> WHAT YOU WILL DO
What is needed is an exact transcription of every record below.

> DATA SUPPLIED

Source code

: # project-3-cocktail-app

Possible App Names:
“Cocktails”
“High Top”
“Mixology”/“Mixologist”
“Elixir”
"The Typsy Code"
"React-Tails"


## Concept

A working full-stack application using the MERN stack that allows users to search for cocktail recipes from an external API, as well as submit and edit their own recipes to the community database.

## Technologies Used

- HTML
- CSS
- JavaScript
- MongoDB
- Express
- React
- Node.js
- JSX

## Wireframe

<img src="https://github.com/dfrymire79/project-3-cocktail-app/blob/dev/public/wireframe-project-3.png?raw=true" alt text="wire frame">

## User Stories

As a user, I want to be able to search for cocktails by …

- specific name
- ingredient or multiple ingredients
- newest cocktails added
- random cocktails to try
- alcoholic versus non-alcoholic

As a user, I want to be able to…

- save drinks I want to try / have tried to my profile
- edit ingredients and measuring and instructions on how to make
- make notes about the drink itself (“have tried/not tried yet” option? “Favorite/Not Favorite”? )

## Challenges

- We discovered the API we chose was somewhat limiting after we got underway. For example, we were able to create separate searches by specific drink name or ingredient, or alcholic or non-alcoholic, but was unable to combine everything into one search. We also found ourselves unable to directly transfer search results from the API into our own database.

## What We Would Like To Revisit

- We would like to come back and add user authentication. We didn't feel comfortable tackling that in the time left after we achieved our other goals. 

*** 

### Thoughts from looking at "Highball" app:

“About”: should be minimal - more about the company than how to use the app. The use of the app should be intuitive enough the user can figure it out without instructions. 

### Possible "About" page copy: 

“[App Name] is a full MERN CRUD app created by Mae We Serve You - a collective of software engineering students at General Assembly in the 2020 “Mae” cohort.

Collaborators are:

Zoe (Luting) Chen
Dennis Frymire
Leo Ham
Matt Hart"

> PROBLEM SOLUTION
Source code

: # project-3-cocktail-app

Possible App Names:
“Cocktails”
“High Top”
“Mixology”/“Mixologist”
“Elixir”
"The Typsy Code"
"React-Tails"


## Concept

A working full-stack application using the MERN stack that allows users to search for cocktail recipes from an external API, as well as submit and edit their own recipes to the community database.

## Technologies Used

- HTML
- CSS
- JavaScript
- MongoDB
- Express
- React
- Node.js
- JSX

## Wireframe

<img src="https://github.com/dfrymire79/project-3-cocktail-app/blob/dev/public/wireframe-project-3.png?raw=true" alt text="wire frame">

## User Stories

As a user, I want to be able to search for cocktails by …

- specific name
- ingredient or multiple ingredients
- newest cocktails added
- random cocktails to try
- alcoholic versus non-alcoholic

As a user, I want to be able to…

- save drinks I want to try / have tried to my profile
- edit ingredients and measuring and instructions on how to make
- make notes about the drink itself (“have tried/not tried yet” option? “Favorite/Not Favorite”? )

## Challenges

- We discovered the API we chose was somewhat limiting after we got underway. For example, we were able to create separate searches by specific drink name or ingredient, or alcholic or non-alcoholic, but was unable to combine everything into one search. We also found ourselves unable to directly transfer search results from the API into our own database.

## What We Would Like To Revisit

- We would like to come back and add user authentication. We didn't feel comfortable tackling that in the time left after we achieved our other goals. 

*** 

### Thoughts from looking at "Highball" app:

“About”: should be minimal - more about the company than how to use the app. The use of the app should be intuitive enough the user can figure it out without instructions. 

### Possible "About" page copy: 

“[App Name] is a full MERN CRUD app created by Mae We Serve You - a collective of software engineering students at General Assembly in the 2020 “Mae” cohort.

Collaborators are:

Zoe (Luting) Chen
Dennis Frymire
Leo Ham
Matt Hart"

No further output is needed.